Deb Dana, LCSW: (51:09)
Because it's always acting in service of our safety and survival. You know, it can look irrational. It can look crazy, but on a nervous system level because the nervous system doesn't assign motivation or meaning to make moral meaning. It's simply acting in response. So if I can tune in and my nervousness, like the other day, I was having a really challenging day. And, I went to that sympathetic place and I said, “oh, for goodness sake. Okay. What is it you need me to know? Because this is crazy. And I got the message really clear.” If you don't get out of the house on a regular basis you're gonna go crazy. I thought, oh, well that's good to know. I'm a caregiver for my husband. There's all that going on. But it was a clear message which you would think I could get from a ventral place of rational thinking. My sympathetic had to really get big and loud to have me pay attention and give me this message and it was like, oh, okay. Thank you. Now I can do something with that. But it's the turning toward and listening. That we can be so afraid to do. It's so hard to do that.

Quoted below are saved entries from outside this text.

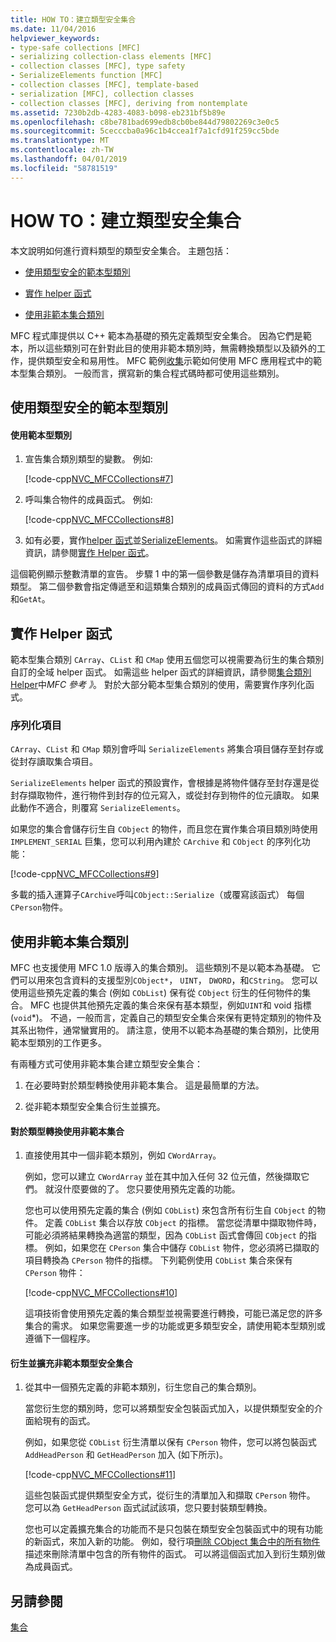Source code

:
 ```yaml
---
title: HOW TO：建立類型安全集合
ms.date: 11/04/2016
helpviewer_keywords:
- type-safe collections [MFC]
- serializing collection-class elements [MFC]
- collection classes [MFC], type safety
- SerializeElements function [MFC]
- collection classes [MFC], template-based
- serialization [MFC], collection classes
- collection classes [MFC], deriving from nontemplate
ms.assetid: 7230b2db-4283-4083-b098-eb231bf5b89e
ms.openlocfilehash: c8be781bad699edb8cb0be844d79802269c3e0c5
ms.sourcegitcommit: 5cecccba0a96c1b4ccea1f7a1cfd91f259cc5bde
ms.translationtype: MT
ms.contentlocale: zh-TW
ms.lasthandoff: 04/01/2019
ms.locfileid: "58781519"
---
```

# <a name="how-to-make-a-type-safe-collection"></a>HOW TO：建立類型安全集合

本文說明如何進行資料類型的類型安全集合。 主題包括：

- [使用類型安全的範本型類別](#_core_using_template.2d.based_classes_for_type_safety)

- [實作 helper 函式](#_core_implementing_helper_functions)

- [使用非範本集合類別](#_core_using_nontemplate_collection_classes)

MFC 程式庫提供以 C++ 範本為基礎的預先定義類型安全集合。 因為它們是範本，所以這些類別可在針對此目的使用非範本類別時，無需轉換類型以及額外的工作，提供類型安全和易用性。 MFC 範例[收集](../overview/visual-cpp-samples.md)示範如何使用 MFC 應用程式中的範本型集合類別。 一般而言，撰寫新的集合程式碼時都可使用這些類別。

##  <a name="_core_using_template.2d.based_classes_for_type_safety"></a> 使用類型安全的範本型類別

#### <a name="to-use-template-based-classes"></a>使用範本型類別

1. 宣告集合類別類型的變數。 例如: 

   [!code-cpp[NVC_MFCCollections#7](../mfc/codesnippet/cpp/how-to-make-a-type-safe-collection_1.cpp)]

1. 呼叫集合物件的成員函式。 例如: 

   [!code-cpp[NVC_MFCCollections#8](../mfc/codesnippet/cpp/how-to-make-a-type-safe-collection_2.cpp)]

1. 如有必要，實作[helper 函式](../mfc/reference/collection-class-helpers.md)並[SerializeElements](../mfc/reference/collection-class-helpers.md#serializeelements)。 如需實作這些函式的詳細資訊，請參閱[實作 Helper 函式](#_core_implementing_helper_functions)。

這個範例顯示整數清單的宣告。 步驟 1 中的第一個參數是儲存為清單項目的資料類型。 第二個參數會指定傳遞至和這類集合類別的成員函式傳回的資料的方式`Add`和`GetAt`。

##  <a name="_core_implementing_helper_functions"></a> 實作 Helper 函式

範本型集合類別 `CArray`、`CList` 和 `CMap` 使用五個您可以視需要為衍生的集合類別自訂的全域 helper 函式。 如需這些 helper 函式的詳細資訊，請參閱[集合類別 Helper](../mfc/reference/collection-class-helpers.md)中*MFC 參考 》*。 對於大部分範本型集合類別的使用，需要實作序列化函式。

###  <a name="_core_serializing_elements"></a> 序列化項目

`CArray`、`CList` 和 `CMap` 類別會呼叫 `SerializeElements` 將集合項目儲存至封存或從封存讀取集合項目。

`SerializeElements` helper 函式的預設實作，會根據是將物件儲存至封存還是從封存擷取物件，進行物件到封存的位元寫入，或從封存到物件的位元讀取。 如果此動作不適合，則覆寫 `SerializeElements`。

如果您的集合會儲存衍生自 `CObject` 的物件，而且您在實作集合項目類別時使用 `IMPLEMENT_SERIAL` 巨集，您可以利用內建於 `CArchive` 和 `CObject` 的序列化功能：

[!code-cpp[NVC_MFCCollections#9](../mfc/codesnippet/cpp/how-to-make-a-type-safe-collection_3.cpp)]

多載的插入運算子`CArchive`呼叫`CObject::Serialize`（或覆寫該函式） 每個`CPerson`物件。

##  <a name="_core_using_nontemplate_collection_classes"></a> 使用非範本集合類別

MFC 也支援使用 MFC 1.0 版導入的集合類別。 這些類別不是以範本為基礎。 它們可以用來包含資料的支援型別`CObject*`， `UINT`， `DWORD`，和`CString`。 您可以使用這些預先定義的集合 (例如 `CObList`) 保有從 `CObject` 衍生的任何物件的集合。 MFC 也提供其他預先定義的集合來保有基本類型，例如`UINT`和 void 指標 (`void`*)。 不過，一般而言，定義自己的類型安全集合來保有更特定類別的物件及其系出物件，通常蠻實用的。 請注意，使用不以範本為基礎的集合類別，比使用範本型類別的工作更多。

有兩種方式可使用非範本集合建立類型安全集合：

1. 在必要時對於類型轉換使用非範本集合。 這是最簡單的方法。

1. 從非範本類型安全集合衍生並擴充。

#### <a name="to-use-the-nontemplate-collections-with-type-casting"></a>對於類型轉換使用非範本集合

1. 直接使用其中一個非範本類別，例如 `CWordArray`。

   例如，您可以建立 `CWordArray` 並在其中加入任何 32 位元值，然後擷取它們。 就沒什麼要做的了。 您只要使用預先定義的功能。

   您也可以使用預先定義的集合 (例如 `CObList`) 來包含所有衍生自 `CObject` 的物件。 定義 `CObList` 集合以存放 `CObject` 的指標。 當您從清單中擷取物件時，可能必須將結果轉換為適當的類型，因為 `CObList` 函式會傳回 `CObject` 的指標。 例如，如果您在 `CPerson` 集合中儲存 `CObList` 物件，您必須將已擷取的項目轉換為 `CPerson` 物件的指標。 下列範例使用 `CObList` 集合來保有 `CPerson` 物件：

   [!code-cpp[NVC_MFCCollections#10](../mfc/codesnippet/cpp/how-to-make-a-type-safe-collection_4.cpp)]

   這項技術會使用預先定義的集合類型並視需要進行轉換，可能已滿足您的許多集合的需求。 如果您需要進一步的功能或更多類型安全，請使用範本型類別或遵循下一個程序。

#### <a name="to-derive-and-extend-a-nontemplate-type-safe-collection"></a>衍生並擴充非範本類型安全集合

1. 從其中一個預先定義的非範本類別，衍生您自己的集合類別。

   當您衍生您的類別時，您可以將類型安全包裝函式加入，以提供類型安全的介面給現有的函式。

   例如，如果您從 `CObList` 衍生清單以保有 `CPerson` 物件，您可以將包裝函式 `AddHeadPerson` 和 `GetHeadPerson` 加入 (如下所示)。

   [!code-cpp[NVC_MFCCollections#11](../mfc/codesnippet/cpp/how-to-make-a-type-safe-collection_5.h)]

   這些包裝函式提供類型安全方式，從衍生的清單加入和擷取 `CPerson` 物件。 您可以為 `GetHeadPerson` 函式試試該項，您只要封裝類型轉換。

   您也可以定義擴充集合的功能而不是只包裝在類型安全包裝函式中的現有功能的新函式，來加入新的功能。 例如，發行項[刪除 CObject 集合中的所有物件](../mfc/deleting-all-objects-in-a-cobject-collection.md)描述來刪除清單中包含的所有物件的函式。 可以將這個函式加入到衍生類別做為成員函式。

## <a name="see-also"></a>另請參閱

[集合](../mfc/collections.md)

Dr. Keith Sutton, Psy.D: (52:24)
Well, especially too if you've been dysregulated so dysregulated in the past. It makes me think of temperature drawn kind of holding that emotion in your hand and seeing what it has to tell you and being curious about it. And taking that opportunity rather than just trying to get rid of it or cut it out or push it away. Well, there’s so much wonderful stuff here. I could keep on going forever, but actually, we're nearing the end of our time. I really appreciate your time and this is really helpful to kind of wrap my head around polyvagal. Because it's a complex theory, but I think we've broken it down so nicely to kind of help it be really tangible and useable, so thank you so much. I really appreciate the time today.
Deb Dana, LCSW: (53:07)
It's been a lovely conversation, hasn't it? A lovely back-and-forth.